Personal information
- Full name: Nataliia Yevhenivna Moskvina
- Born: 9 June 1988 (age 38) Kharkiv, Ukrainian SSR, Soviet Union
- Height: 167 cm (5 ft 6 in)

Gymnastics career
- Discipline: Trampoline gymnastics
- Country represented: Ukraine (2009(?)-)
- Club: ZSU/Kolos
- Head coach: Sergii Solomantin
- Assistant coach: Halyna Solomantina
- Medal record
Women's trampoline gymnastics
Representing Ukraine
World Games
| Gold medal – first place | 2017 Wrocław | Synchro |
World Championships
| Bronze medal – third place | 2015 Odense | Synchro |
| Bronze medal – third place | 2013 Sofia | Synchro |

= Nataliia Moskvina =

Ukrainian trampoline gymnast

Nataliia Yevhenivna Moskvina (Ната́лія Євге́нівна Москвіна́; born 9 June 1988 in Kharkiv) is a Ukrainian individual and synchronised trampoline gymnast, representing her nation at international competitions. She won the bronze medal at the 2013 World Games in Cali, Colombia.

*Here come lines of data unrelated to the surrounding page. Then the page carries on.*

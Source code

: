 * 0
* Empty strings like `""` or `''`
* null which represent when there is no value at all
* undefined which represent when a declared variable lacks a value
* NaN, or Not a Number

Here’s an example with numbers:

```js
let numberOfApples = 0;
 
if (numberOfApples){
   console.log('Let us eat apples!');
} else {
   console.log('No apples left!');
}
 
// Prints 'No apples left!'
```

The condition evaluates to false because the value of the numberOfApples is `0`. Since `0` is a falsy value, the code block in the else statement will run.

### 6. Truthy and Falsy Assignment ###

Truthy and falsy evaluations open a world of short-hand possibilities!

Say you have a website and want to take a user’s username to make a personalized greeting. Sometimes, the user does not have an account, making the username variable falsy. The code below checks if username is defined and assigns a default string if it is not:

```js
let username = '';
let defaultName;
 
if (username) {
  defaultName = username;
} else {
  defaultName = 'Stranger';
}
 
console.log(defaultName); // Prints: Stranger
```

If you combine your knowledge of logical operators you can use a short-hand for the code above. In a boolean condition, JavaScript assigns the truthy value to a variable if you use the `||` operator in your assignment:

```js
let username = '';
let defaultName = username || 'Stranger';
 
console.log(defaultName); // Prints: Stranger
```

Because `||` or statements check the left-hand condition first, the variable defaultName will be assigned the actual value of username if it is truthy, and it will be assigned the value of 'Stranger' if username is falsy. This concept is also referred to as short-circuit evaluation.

She participated at the 2015 European Games in Baku. She competed at world championships, including at the 2009, 2010, 2011, 2013, 2014 and 2015 Trampoline World Championships.

She won the gold medal in Women's Synchro at The World Games 2017 in Wrocław, Poland.

==Personal life==
She lives in Kharkiv, in the city where she also was born. She is also in the army.